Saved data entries
# # # # #

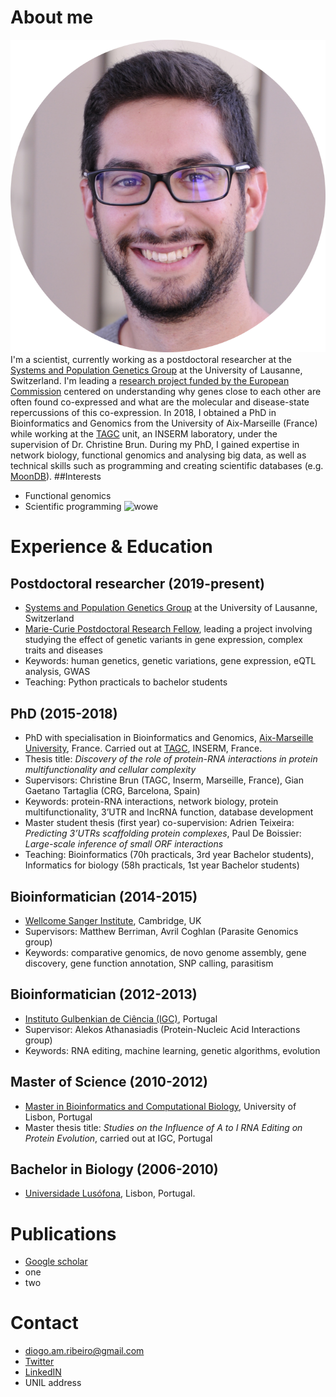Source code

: # About me
![photo](images/photo.png "Diogo Ribeiro")
I'm a scientist, currently working as a postdoctoral researcher at the [Systems and Population Genetics Group](https://odelaneau.github.io/lap-page/) at the University of Lausanne, Switzerland.
I'm leading a [research project funded by the European Commission](https://cordis.europa.eu/project/id/885998/) centered on understanding why genes close to each other are often found co-expressed and what are the molecular and disease-state repercussions of this co-expression.
In 2018, I obtained a PhD in Bioinformatics and Genomics from the University of Aix-Marseille (France) while working at the [TAGC](https://tagc.univ-amu.fr/) unit, an INSERM laboratory, under the supervision of Dr. Christine Brun. During my PhD, I gained expertise in network biology, functional genomics and analysing big data, as well as technical skills such as programming and creating scientific databases (e.g. [MoonDB](http://moondb.hb.univ-amu.fr/)).
##Interests
- Functional genomics
- Scientific programming
![wowe](images/IMG_2993.JPG "Amazing photo")
# Experience & Education
## Postdoctoral researcher (2019-present)
- [Systems and Population Genetics Group](https://odelaneau.github.io/lap-page/) at the University of Lausanne, Switzerland
- [Marie-Curie Postdoctoral Research Fellow](https://cordis.europa.eu/project/id/885998), leading a project involving studying the effect of genetic variants in gene expression, complex traits and diseases
- Keywords: human genetics, genetic variations, gene expression, eQTL analysis, GWAS
- Teaching: Python practicals to bachelor students
## PhD (2015-2018)
- PhD with specialisation in Bioinformatics and Genomics, [Aix-Marseille University](https://www.univ-amu.fr/en), France. Carried out at [TAGC](https://tagc.univ-amu.fr/), INSERM, France.
- Thesis title: *Discovery of the role of protein-RNA interactions in protein multifunctionality and cellular complexity*
- Supervisors: Christine Brun (TAGC, Inserm, Marseille, France), Gian Gaetano Tartaglia (CRG, Barcelona, Spain)
- Keywords: protein-RNA interactions, network biology, protein multifunctionality, 3’UTR and lncRNA function, database development
- Master student thesis (first year) co-supervision: Adrien Teixeira: *Predicting 3’UTRs scaffolding protein complexes*, Paul De Boissier: *Large-scale inference of small ORF interactions*
- Teaching: Bioinformatics (70h practicals, 3rd year Bachelor students), Informatics for biology (58h practicals, 1st year Bachelor students)
## Bioinformatician (2014-2015)
- [Wellcome Sanger Institute](https://www.sanger.ac.uk/), Cambridge, UK
- Supervisors: Matthew Berriman, Avril Coghlan (Parasite Genomics group)
- Keywords: comparative genomics, de novo genome assembly, gene discovery, gene function annotation, SNP calling, parasitism
## Bioinformatician (2012-2013)
- [Instituto Gulbenkian de Ciência (IGC)](https://gulbenkian.pt/ciencia/), Portugal
- Supervisor: Alekos Athanasiadis (Protein-Nucleic Acid Interactions group)
- Keywords: RNA editing, machine learning, genetic algorithms, evolution
## Master of Science (2010-2012)
- [Master in Bioinformatics and Computational Biology](https://fenix.ciencias.ulisboa.pt/degrees/bioinformatica-e-biologia-computacional-564500436615187), University of Lisbon, Portugal
- Master thesis title: *Studies on the Influence of A to I RNA Editing on Protein Evolution*, carried out at IGC, Portugal
## Bachelor in Biology (2006-2010)
- [Universidade Lusófona](https://www.ulusofona.pt/), Lisbon, Portugal. 
# Publications
- [Google scholar](https://scholar.google.fr/citations?user=RQef1JgAAAAJ&hl=en&oi=sra)
- one
- two
# Contact
- <diogo.am.ribeiro@gmail.com>
- [Twitter](https://twitter.com/Diogo_M_Ribeiro)
- [LinkedIN](https://www.linkedin.com/in/diogo-ribeiro-783b4526/)
- UNIL address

# # # # #

TRY IT —
Your answer should consist of copies of the lines above that include the string "working".

WRITTEN REPLY —
I'm a scientist, currently working as a postdoctoral researcher at the [Systems and Population Genetics Group](https://odelaneau.github.io/lap-page/) at the University of Lausanne, Switzerland.
In 2018, I obtained a PhD in Bioinformatics and Genomics from the University of Aix-Marseille (France) while working at the [TAGC](https://tagc.univ-amu.fr/) unit, an INSERM laboratory, under the supervision of Dr. Christine Brun. During my PhD, I gained expertise in network biology, functional genomics and analysing big data, as well as technical skills such as programming and creating scientific databases (e.g. [MoonDB](http://moondb.hb.univ-amu.fr/)).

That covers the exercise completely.